BEGIN

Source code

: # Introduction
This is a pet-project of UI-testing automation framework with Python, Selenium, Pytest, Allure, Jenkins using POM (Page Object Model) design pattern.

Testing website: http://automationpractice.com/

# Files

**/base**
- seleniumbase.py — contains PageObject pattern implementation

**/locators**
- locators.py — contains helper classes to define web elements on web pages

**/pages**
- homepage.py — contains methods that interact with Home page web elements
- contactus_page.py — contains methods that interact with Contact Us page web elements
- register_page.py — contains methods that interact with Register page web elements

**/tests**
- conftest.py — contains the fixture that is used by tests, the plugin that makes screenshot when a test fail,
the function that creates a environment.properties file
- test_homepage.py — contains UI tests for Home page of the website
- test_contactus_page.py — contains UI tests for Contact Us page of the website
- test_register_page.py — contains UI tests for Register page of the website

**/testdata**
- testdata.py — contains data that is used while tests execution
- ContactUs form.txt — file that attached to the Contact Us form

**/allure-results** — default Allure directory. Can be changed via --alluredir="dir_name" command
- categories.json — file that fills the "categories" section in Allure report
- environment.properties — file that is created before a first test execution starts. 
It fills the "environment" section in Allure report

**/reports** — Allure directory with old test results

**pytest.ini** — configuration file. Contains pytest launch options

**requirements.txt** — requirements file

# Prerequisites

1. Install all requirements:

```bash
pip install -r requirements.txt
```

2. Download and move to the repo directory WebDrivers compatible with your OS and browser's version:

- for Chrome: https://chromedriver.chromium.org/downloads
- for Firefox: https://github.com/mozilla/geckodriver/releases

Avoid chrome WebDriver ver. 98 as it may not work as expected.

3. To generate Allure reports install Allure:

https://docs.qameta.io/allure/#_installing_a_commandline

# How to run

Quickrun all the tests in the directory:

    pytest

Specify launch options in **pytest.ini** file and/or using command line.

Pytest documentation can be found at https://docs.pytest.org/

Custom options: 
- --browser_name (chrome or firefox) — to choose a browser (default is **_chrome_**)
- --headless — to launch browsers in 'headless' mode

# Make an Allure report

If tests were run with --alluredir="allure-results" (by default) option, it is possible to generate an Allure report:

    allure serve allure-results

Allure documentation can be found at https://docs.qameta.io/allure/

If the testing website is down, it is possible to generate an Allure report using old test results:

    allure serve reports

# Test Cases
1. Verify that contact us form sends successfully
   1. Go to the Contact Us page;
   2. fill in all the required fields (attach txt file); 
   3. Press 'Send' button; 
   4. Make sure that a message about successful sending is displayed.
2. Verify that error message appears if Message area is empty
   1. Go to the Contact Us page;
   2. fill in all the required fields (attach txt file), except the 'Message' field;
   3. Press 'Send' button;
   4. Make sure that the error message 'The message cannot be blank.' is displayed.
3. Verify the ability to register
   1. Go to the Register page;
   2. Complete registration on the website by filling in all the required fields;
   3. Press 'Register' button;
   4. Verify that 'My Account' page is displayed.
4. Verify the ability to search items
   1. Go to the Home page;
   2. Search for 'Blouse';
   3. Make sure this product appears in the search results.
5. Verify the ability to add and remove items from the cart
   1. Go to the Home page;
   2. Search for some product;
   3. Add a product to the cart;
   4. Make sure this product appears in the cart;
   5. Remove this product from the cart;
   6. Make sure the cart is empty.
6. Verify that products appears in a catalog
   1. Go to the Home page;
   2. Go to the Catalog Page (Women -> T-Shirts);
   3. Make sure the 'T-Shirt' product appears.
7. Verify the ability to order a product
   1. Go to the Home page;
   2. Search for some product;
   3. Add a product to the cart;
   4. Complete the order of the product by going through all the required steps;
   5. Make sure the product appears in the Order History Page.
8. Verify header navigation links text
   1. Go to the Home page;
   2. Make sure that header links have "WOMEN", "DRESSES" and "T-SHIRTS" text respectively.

END

-- TASK GOAL --
Determine how many lines of the records above contain the word "with", and report only that number.

-- RESPONSE BOX --
7